As a small business owner, you are familiar with wearing many hats. Some you wear because you like them and some you wear because you have to. If bookkeeping is one you find yourself wearing out of necessity, how do you know when it’s time to hire a bookkeeper? Let’s take a look at the options.
You can continue what you’ve been doing, but unless you’ve had training or other experience in bookkeeping you could be costing yourself extra expenses. Not to mention the time you could be spending on things you do well that bring in money. Some of the extra expenses incurred could be missing tax write-offs, wasted time re-doing entries and the cost of hiring a tax professional at the end of the year to go over your books and prepare your taxes.
- Did you know that you have the option to get a nice deduction all in one year for buying equipment for your business instead of capitalizing it and deducting the cost over a series of years? Under IRS code 179 you can write off qualifying purchases up to $25,000 (click here for qualifying property/equipment).
- Online services such as an outsourced bookkeeper are also deductible on your taxes.
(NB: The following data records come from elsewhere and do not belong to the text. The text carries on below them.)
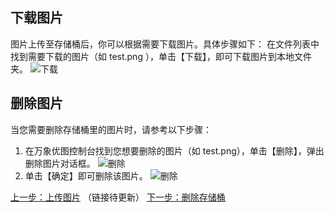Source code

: 
## 下载图片
图片上传至存储桶后，你可以根据需要下载图片。具体步骤如下：
在文件列表中找到需要下载的图片（如 test.png ），单击【下载】，即可下载图片到本地文件夹。
![下载](//mc.qcloudimg.com/static/img/ff6a3d948590879cb0739115b0f0a0e4/image.png)



## 删除图片
当您需要删除存储桶里的图片时，请参考以下步骤：
1. 在万象优图控制台找到您想要删除的图片（如 test.png），单击【删除】，弹出删除图片对话框。
![删除](//mc.qcloudimg.com/static/img/4f97887215715352791718fff0370cc9/image.png)
2. 单击【确定】即可删除该图片。
![删除](//mc.qcloudimg.com/static/img/00b6382733d190da6f08086fcfd39b77/image.png)

[上一步：上传图片](https://www.qcloud.com/document/product/460/10662?!preview&lang=cn)
（链接待更新）
[下一步：删除存储桶](https://www.qcloud.com/document/product/460/10666?!preview&lang=cn)

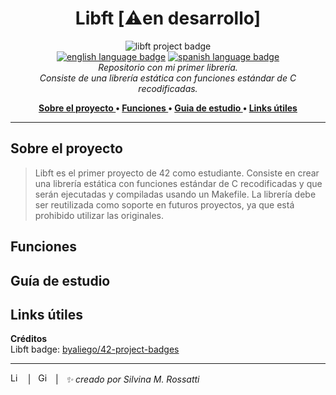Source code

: <h1 align="center"> Libft [⚠️en desarrollo] </h1>

<p align="center">
<img src="https://github.com/byaliego/42-project-badges/blob/main/badges/libft.png?raw=true" alt="libft project badge" /> <br />
<a href="https://github.com/RossattiSM/Libft/blob/master/README.md"> <img src="https://img.shields.io/badge/lang-en-purple" alt="english language badge"></a> 
<a href="https://github.com/RossattiSM/Libft/blob/master/README.es.md"> <img src="https://img.shields.io/badge/lang-es-purple" alt="spanish language badge"></a> <br />
  <i> Repositorio con mi primer librería. <br /> Consiste de una librería estática con funciones estándar de C recodificadas. </i> <br />
</p>
<p align="center"> <b>
<a href="https://github.com/RossattiSM/42Cursus.Libft/blob/main/README.es.md#sobre-el-proyecto"> Sobre el proyecto </a> • 
<a href="https://github.com/RossattiSM/42Cursus.Libft/blob/main/README.es.md#funciones"> Funciones </a>  • 
<a href="https://github.com/RossattiSM/42Cursus.Libft/blob/main/README.es.md"> Guia de estudio </a>  • 
<a href="https://github.com/RossattiSM/42Cursus.Libft/blob/main/README.es.md"> Links útiles </a>
</p> </b>
<hr>

## Sobre el proyecto
> Libft es el primer proyecto de 42 como estudiante. Consiste en crear una librería estática con funciones estándar de C recodificadas y que serán ejecutadas y compiladas usando un Makefile. La librería debe ser reutilizada como soporte en futuros proyectos, ya que está prohibido utilizar las originales. 

## Funciones

## Guía de estudio

## Links útiles 

<b> Créditos </b> <br />
Libft badge: <a href="https://github.com/byaliego/42-project-badges"> byaliego/42-project-badges </a>

<hr>
<a href="https://www.linkedin.com/in/rossattism/"><img src="https://skillicons.dev/icons?i=linkedin" alt="Linkedin Logo" style="width: 16px; height: 16px" /></a> &nbsp | &nbsp
<a href="https://github.com/RossattiSM"><img src="https://skillicons.dev/icons?i=github" alt="GitHub logo" style="width: 16px; height: 16px" /></a>  &nbsp | &nbsp <i> ✨ creado por Silvina M. Rossatti </i> &nbsp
Check your bank statements and see how many monthly subscriptions you’re paying for to help your business run. Have you been deducting them?
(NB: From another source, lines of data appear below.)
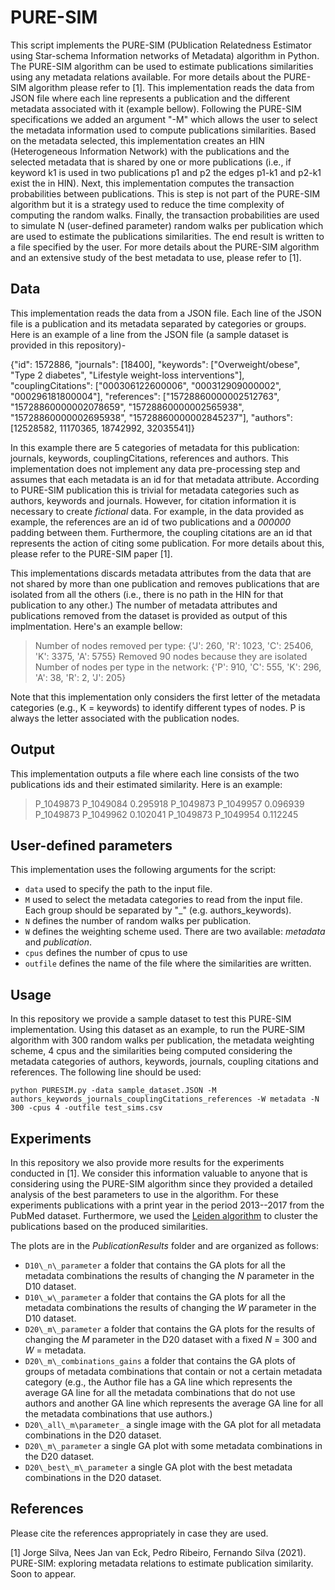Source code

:
# PURE-SIM

 This script implements the PURE-SIM (PUblication Relatedness Estimator using Star-schema Information networks of Metadata) algorithm in Python. The PURE-SIM algorithm can be used to estimate publications similarities using any metadata relations available. For more details about the PURE-SIM algorithm please refer to [1]. This implementation reads the data from JSON file where each line represents a publication and the different metadata associated with it (example bellow). Following the PURE-SIM specifications we added an argument "-M" which allows the user to select the metadata information used to compute publications similarities. Based on the metadata selected, this implementation creates an HIN (Heterogeneous Information Network) with the publications and the selected metadata that is shared by one or more publications (i.e., if keyword k1 is used in two publications p1 and p2 the edges p1-k1 and p2-k1 exist the in HIN). Next, this implementation computes the transaction probabilities between publications. This is step is not part of the PURE-SIM algorithm but it is a strategy used to reduce the time complexity of computing the random walks. Finally, the transaction probabilities are used to simulate N (user-defined parameter) random walks per publication which are used to estimate the publications similarities. The end result is written to a file specified by the user. 
For more details about the PURE-SIM algorithm and an extensive study of the best metadata to use, please refer to [1]. 

## Data 

This implementation reads the data from a JSON file. Each line of the JSON file is a publication and its metadata separated by categories or groups. Here is an example of a line from the JSON file (a sample dataset is provided in this repository)-

{"id": 1572886, "journals": [18400], "keywords": ["Overweight/obese", "Type 2 diabetes", "Lifestyle weight-loss interventions"], "couplingCitations": ["000306122600006", "000312909000002", "000296181800004"], "references": ["15728860000002512763", "15728860000002078659", "15728860000002565938", "15728860000002695938", "15728860000002845237"], "authors": [12528582, 11170365, 18742992, 32035541]}

In this example there are 5 categories of metadata for this publication: journals, keywords, couplingCitations, references and authors. This implementation does not implement any data pre-processing step and assumes that each metadata is an id for that metadata attribute. According to PURE-SIM publication this is trivial for metadata categories such as authors, keywords and journals. However, for citation information it is necessary to create *fictional* data. For example, in the data provided as example, the references are an id of two publications and a *000000* padding between them. Furthermore, the coupling citations are an id that represents the action of citing some publication. For more details about this, please refer to the PURE-SIM paper [1].

This implementations discards metadata attributes from the data that are not shared by more than one publication and removes publications that are isolated from all the others (i.e., there is no path in the HIN for that publication to any other.) The number of metadata attributes and publications removed from the dataset is provided as output of this implmentation. Here's an example bellow:

> Number of nodes removed per type:
> {'J': 260, 'R': 1023, 'C': 25406, 'K': 3375, 'A': 5755}
> Removed 90 nodes because they are isolated
> Number of nodes per type in the network:
> {'P': 910, 'C': 555, 'K': 296, 'A': 38, 'R': 2, 'J': 205}

Note that this implementation only considers the first letter of the metadata categories (e.g., K = keywords) to identify different types of nodes. P is always the letter associated with the publication nodes.

## Output

This implementation outputs a file where each line consists of the two publications ids and their estimated similarity. Here is an example:

> P_1049873 P_1049084 0.295918
> P_1049873 P_1049957 0.096939
> P_1049873 P_1049962 0.102041
> P_1049873 P_1049954 0.112245


## User-defined parameters

This implementation uses the following arguments for the script:

* `data` used to specify the path to the input file.
* `M` used to select the metadata categories to read from the input file. Each group should be separated by "\_" (e.g. authors\_keywords).
* `N` defines the number of random walks per publication.
* `W` defines the weighting scheme used. There are two available: _metadata_ and _publication_.
* `cpus` defines the number of cpus to use
* `outfile` defines the name of the file where the similarities are written.

## Usage

In this repository we provide a sample dataset to test this PURE-SIM implementation. Using this dataset as an example, to run the PURE-SIM algorithm with 300 random walks per publication, the metadata weighting scheme, 4 cpus and the similarities being computed considering the metadata categories of authors, keywords, journals, coupling citations and references. The following line should be used:

`python PURESIM.py -data sample_dataset.JSON -M authors_keywords_journals_couplingCitations_references -W metadata -N 300 -cpus 4 -outfile test_sims.csv `

## Experiments

In this repository we also provide more results for the experiments conducted in [1]. We consider this information valuable to anyone that is considering using the PURE-SIM algorithm since they provided a detailed analysis of the best parameters to use in the algorithm. For these experiments publications with a print year in the period 2013--2017 from the PubMed dataset. Furthermore, we used the [Leiden algorithm](https://github.com/vtraag/leidenalg) to cluster the publications based on the produced similarities.

The plots are in the _PublicationResults_ folder and are organized as follows:

* `D10\_n\_parameter` a folder that contains the GA plots for all the metadata combinations the results of changing the _N_ parameter in the D10 dataset.
* `D10\_w\_parameter` a folder that contains the GA plots for all the metadata combinations the results of changing the _W_ parameter in the D10 dataset.
* `D20\_m\_parameter` a folder that contains the GA plots for the results of changing the _M_ parameter in the D20 dataset with a fixed _N_ = 300 and _W_ = metadata.
* `D20\_m\_combinations_gains` a folder that contains the GA plots of groups of metadata combinations that contain or not a certain metadata category (e.g., the Author file has a GA line which represents the average GA line for all the metadata combinations that do not use authors and another GA line which represents the average GA line for all the metadata combinations that use authors.)
* `D20\_all\_m\parameter_` a single image with the GA plot for all metadata combinations in the D20 dataset.
* `D20\_m\_parameter` a single GA plot with some metadata combinations in the D20 dataset.
* `D20\_best\_m\_parameter` a single GA plot with the best metadata combinations in the D20 dataset.


## References

Please cite the references appropriately in case they are used.

[1] Jorge Silva, Nees Jan van Eck, Pedro Ribeiro, Fernando Silva (2021). PURE-SIM: exploring metadata relations to estimate publication similarity. Soon to appear.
If you’re ready to pass the bookkeeping hat to someone else, consider the options below.
Hire an in-house bookkeeper
Even with all the resources available to small business owners to DIY their bookkeeping (like QuickBooks), the majority will find once they hire bookkeeping help that they haven’t been doing nearly as well as they thought they were. Hiring an experienced, certified bookkeeper will save you those extra expenses mentioned above. But before you put out the help wanted sign, do you have enough work to justify a full-time employee? Unless you have revenues above $1 million or 30 employees or more at your business, chances are you’ll only have enough work for a part-timer. If that’s the case, look into splitting a full-time position between administrative assistant and bookkeeping or outsourcing the work.
Outsourcing a bookkeeper
You have a lot of low-cost options here. You could hire a freelance bookkeeper on as as-needed basis for $15 to $60 an hour depending on expertise and workload. This person could either work remotely through cloud computing or directly in your office if they are local. You could also look into accounting temp agencies like Accountemps if you have certain short-term or mid-term projects such as year-end auditing, gathering and scanning of receipts, catching up on entries you’ve fallen behind on, reconciliations, and more.
The sooner you stop wearing this hat, the better. Don’t be afraid to delegate this to someone else because once you do you will have more time to focus on the core of the business — and that’s the next step toward the kind of growth you’ve always dreamed of.